Task requirements
Every line of the records below that has the word "label" should be copied.
== Record set ==
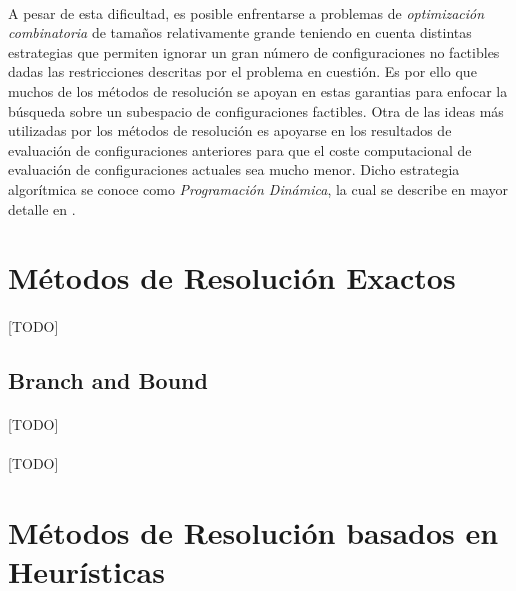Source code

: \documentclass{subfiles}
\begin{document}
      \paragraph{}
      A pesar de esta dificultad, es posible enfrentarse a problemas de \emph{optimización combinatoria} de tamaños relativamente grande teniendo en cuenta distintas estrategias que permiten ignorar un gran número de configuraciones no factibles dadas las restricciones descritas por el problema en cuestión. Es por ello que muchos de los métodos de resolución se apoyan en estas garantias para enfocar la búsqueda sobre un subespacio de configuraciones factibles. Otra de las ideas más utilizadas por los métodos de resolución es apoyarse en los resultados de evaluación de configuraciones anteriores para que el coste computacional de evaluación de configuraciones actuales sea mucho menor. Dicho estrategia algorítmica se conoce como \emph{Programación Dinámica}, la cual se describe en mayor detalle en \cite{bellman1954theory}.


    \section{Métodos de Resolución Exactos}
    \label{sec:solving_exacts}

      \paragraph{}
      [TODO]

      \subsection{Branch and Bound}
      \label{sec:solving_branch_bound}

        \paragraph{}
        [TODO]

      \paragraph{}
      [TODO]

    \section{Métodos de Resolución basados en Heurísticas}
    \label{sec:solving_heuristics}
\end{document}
===
== Record set ==
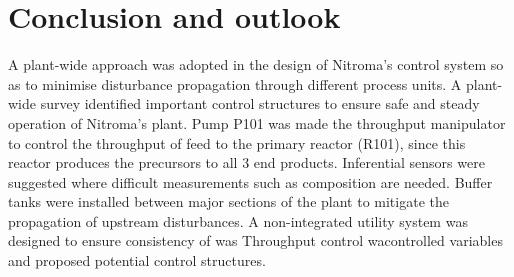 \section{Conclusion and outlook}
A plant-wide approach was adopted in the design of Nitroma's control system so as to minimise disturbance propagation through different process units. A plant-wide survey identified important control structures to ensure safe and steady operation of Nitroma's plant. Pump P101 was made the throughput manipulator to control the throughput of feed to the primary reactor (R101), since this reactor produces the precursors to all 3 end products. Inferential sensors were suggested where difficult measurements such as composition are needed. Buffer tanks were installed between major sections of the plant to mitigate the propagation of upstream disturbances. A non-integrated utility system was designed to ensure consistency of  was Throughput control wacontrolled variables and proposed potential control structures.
===
Result of the task
    \label{sec:solving_exacts}
      \label{sec:solving_branch_bound}
    \label{sec:solving_heuristics}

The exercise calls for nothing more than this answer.